Finally, state to ban illegal path labs
The decision to re-issue a GR in this regard came after Shiv Sena and Congress legislators raised the matter that poses threat to public health care
Three years after withdrawing the GR regarding illegal path labs, the state government was forced to begin a crackdown on illegal pathology laboratories run by laboratory technicians. The decision to re-issue a government resolution (GR) within eight days was announced in the legislative assembly when the matter concerning public health at large was raised by both ruling and opposition party legislators.
Minister of state for medical education, Ravindra Chavan, assured the lower house that the GR will be re-issued before the legislative session comes to an end next week. A GR issued three years ago said examining samples of body fluids, urine, blood or tissue and signing medical reports was a medical practice and should be done only by a registered medical professional. It said action should be taken against violations under the Maharashtra Medical Practitioners Act. This GR was withdrawn in two days despite the Supreme Court and Maharashtra Human Rights Commission telling the governments to prevent bogus labs.
The Apex court had said in a similar case in Gujarat that as decided by the Medical Council of India (MCI), a pathology laboratory report can be countersigned only by a registered medical practitioner with a post-graduate qualification in pathology/microbiology. Legislators said that laboratory technicians were still running the units and also countersigning reports for further treatment of patients.

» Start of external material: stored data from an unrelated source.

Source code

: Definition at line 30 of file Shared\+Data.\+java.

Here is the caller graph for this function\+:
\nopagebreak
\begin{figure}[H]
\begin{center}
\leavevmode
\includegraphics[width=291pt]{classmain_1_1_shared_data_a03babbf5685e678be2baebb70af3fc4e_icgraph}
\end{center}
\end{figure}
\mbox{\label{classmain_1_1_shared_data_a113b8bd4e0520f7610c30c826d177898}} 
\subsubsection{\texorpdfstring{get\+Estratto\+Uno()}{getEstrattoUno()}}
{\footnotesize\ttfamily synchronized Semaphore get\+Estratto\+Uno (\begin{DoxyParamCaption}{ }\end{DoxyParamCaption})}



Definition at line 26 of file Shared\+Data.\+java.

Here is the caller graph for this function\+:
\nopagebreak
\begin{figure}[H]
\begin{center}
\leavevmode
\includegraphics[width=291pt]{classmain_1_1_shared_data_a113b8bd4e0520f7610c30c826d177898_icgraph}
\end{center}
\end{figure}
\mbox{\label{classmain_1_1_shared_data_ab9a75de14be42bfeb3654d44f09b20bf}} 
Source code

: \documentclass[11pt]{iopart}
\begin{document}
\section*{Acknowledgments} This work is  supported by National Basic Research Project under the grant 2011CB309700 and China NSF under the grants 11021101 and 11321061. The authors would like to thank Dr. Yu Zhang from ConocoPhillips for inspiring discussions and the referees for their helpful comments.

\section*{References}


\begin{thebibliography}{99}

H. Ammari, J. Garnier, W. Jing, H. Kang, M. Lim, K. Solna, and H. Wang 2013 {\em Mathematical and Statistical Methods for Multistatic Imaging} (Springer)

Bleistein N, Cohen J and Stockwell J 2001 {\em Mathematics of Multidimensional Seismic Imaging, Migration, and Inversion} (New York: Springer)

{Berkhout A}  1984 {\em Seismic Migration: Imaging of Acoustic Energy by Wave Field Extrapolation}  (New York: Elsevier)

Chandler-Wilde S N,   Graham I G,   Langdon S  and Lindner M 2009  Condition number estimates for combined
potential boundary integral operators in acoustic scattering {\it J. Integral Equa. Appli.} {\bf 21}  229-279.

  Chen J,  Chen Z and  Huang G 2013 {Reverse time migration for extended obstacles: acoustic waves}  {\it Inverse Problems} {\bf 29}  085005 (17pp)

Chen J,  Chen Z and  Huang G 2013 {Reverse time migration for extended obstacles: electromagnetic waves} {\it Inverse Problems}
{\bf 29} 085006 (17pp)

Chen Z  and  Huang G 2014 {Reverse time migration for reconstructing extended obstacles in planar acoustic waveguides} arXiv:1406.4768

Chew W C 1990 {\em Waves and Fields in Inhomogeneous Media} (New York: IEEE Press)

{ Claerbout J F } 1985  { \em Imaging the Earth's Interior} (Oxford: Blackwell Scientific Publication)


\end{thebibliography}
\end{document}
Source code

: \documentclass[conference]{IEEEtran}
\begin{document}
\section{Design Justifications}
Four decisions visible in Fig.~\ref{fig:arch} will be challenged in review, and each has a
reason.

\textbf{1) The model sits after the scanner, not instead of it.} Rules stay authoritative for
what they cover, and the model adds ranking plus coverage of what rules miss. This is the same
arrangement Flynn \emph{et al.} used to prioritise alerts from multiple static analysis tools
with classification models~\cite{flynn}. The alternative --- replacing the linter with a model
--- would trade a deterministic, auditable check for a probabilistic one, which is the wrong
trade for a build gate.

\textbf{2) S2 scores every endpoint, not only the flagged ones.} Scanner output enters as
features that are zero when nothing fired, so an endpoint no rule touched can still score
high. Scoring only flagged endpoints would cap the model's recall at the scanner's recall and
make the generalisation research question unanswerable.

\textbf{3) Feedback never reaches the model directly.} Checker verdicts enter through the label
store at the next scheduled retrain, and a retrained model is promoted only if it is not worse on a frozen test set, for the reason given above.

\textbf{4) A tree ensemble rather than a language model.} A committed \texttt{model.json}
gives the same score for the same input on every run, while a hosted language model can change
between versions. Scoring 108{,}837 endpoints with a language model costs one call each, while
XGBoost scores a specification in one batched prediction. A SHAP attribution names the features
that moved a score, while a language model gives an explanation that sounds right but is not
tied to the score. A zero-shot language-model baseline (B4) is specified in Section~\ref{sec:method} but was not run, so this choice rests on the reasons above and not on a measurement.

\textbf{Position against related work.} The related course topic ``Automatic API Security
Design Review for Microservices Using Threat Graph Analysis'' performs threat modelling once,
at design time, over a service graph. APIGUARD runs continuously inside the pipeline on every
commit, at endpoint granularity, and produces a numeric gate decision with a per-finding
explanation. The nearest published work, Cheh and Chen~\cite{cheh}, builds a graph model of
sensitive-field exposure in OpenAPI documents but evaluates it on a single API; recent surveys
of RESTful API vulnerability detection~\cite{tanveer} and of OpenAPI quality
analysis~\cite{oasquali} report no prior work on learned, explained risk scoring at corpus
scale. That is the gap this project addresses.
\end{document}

Aggressive Sena, Cong, BJP
Shiv Sena's Sunil Prabhu, Sandipan Bhumre, Sanjay Potnis, Sunil Shinde, Sunil Raut, Prakash Fatarpekar, Bhimrao Dhonde, and Opposition leader Vijay Wadettiwar and his Congress colleagues Praniti Shinde, Balasaheb Thorat, Amin Patel and Aslam Sheikh called the government's attention towards the issue calling it a serious threat to public health. BJP's Sunil Deshmukh, who is also MD radiology, and Manisha Chaudhari, voiced their concerns as well.
"Some 8,000 bogus pathology labs are being operated in the state. These labs cheat almost one lakh patients every day by charging good money for giving incorrect findings. The reports are not countersigned by qualified post-graduate doctors," the notice said, asking the state to take immediate action and invoke the GR first issued on May 24, 2016.
The notice also questioned why action was not taken against bogus labs in Mumbai and rest of Maharashtra. District collectors and municipal commissioners did not respond to the medical education departments' directive for collecting information about the bogus pathology labs in their jurisdiction. It said the public, elected representatives and registered pathologists, who have MD and equivalent qualification, were concerned about quality health care and cheating.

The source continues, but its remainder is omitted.